Look through the data below. Collect every line where the word "frameborder" occurs.

= Given data =
....................
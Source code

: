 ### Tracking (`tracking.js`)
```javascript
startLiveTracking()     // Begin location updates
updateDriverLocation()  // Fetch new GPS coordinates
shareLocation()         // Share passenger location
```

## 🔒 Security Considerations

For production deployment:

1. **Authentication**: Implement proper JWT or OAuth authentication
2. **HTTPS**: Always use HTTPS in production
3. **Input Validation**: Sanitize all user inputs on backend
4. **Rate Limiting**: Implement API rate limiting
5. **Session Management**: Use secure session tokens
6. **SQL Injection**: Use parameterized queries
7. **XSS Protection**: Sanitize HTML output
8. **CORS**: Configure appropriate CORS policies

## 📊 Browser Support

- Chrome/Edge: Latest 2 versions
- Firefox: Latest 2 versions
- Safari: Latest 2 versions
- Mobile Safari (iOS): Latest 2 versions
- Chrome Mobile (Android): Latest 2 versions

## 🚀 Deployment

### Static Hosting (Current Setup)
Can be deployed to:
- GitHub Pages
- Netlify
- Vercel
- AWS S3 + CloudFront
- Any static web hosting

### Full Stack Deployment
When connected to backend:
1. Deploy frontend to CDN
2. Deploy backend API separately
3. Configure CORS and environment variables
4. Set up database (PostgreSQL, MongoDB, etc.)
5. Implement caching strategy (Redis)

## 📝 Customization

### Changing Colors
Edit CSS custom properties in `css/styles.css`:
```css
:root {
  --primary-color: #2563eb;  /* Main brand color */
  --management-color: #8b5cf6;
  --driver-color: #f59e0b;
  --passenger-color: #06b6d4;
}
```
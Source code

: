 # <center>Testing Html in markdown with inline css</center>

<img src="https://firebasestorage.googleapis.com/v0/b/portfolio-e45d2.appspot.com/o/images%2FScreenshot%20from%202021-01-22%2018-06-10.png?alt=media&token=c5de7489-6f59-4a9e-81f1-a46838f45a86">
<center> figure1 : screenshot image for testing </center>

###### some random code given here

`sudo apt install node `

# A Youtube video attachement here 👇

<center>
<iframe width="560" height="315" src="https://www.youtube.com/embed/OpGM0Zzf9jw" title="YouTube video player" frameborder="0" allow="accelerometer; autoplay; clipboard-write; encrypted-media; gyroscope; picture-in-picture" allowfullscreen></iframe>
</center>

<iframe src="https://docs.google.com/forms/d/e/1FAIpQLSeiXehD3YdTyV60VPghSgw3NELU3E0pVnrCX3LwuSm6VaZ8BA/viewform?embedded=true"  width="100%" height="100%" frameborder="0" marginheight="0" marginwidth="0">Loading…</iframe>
....................
= Answer for the task =
<iframe width="560" height="315" src="https://www.youtube.com/embed/OpGM0Zzf9jw" title="YouTube video player" frameborder="0" allow="accelerometer; autoplay; clipboard-write; encrypted-media; gyroscope; picture-in-picture" allowfullscreen></iframe>
<iframe src="https://docs.google.com/forms/d/e/1FAIpQLSeiXehD3YdTyV60VPghSgw3NELU3E0pVnrCX3LwuSm6VaZ8BA/viewform?embedded=true"  width="100%" height="100%" frameborder="0" marginheight="0" marginwidth="0">Loading…</iframe>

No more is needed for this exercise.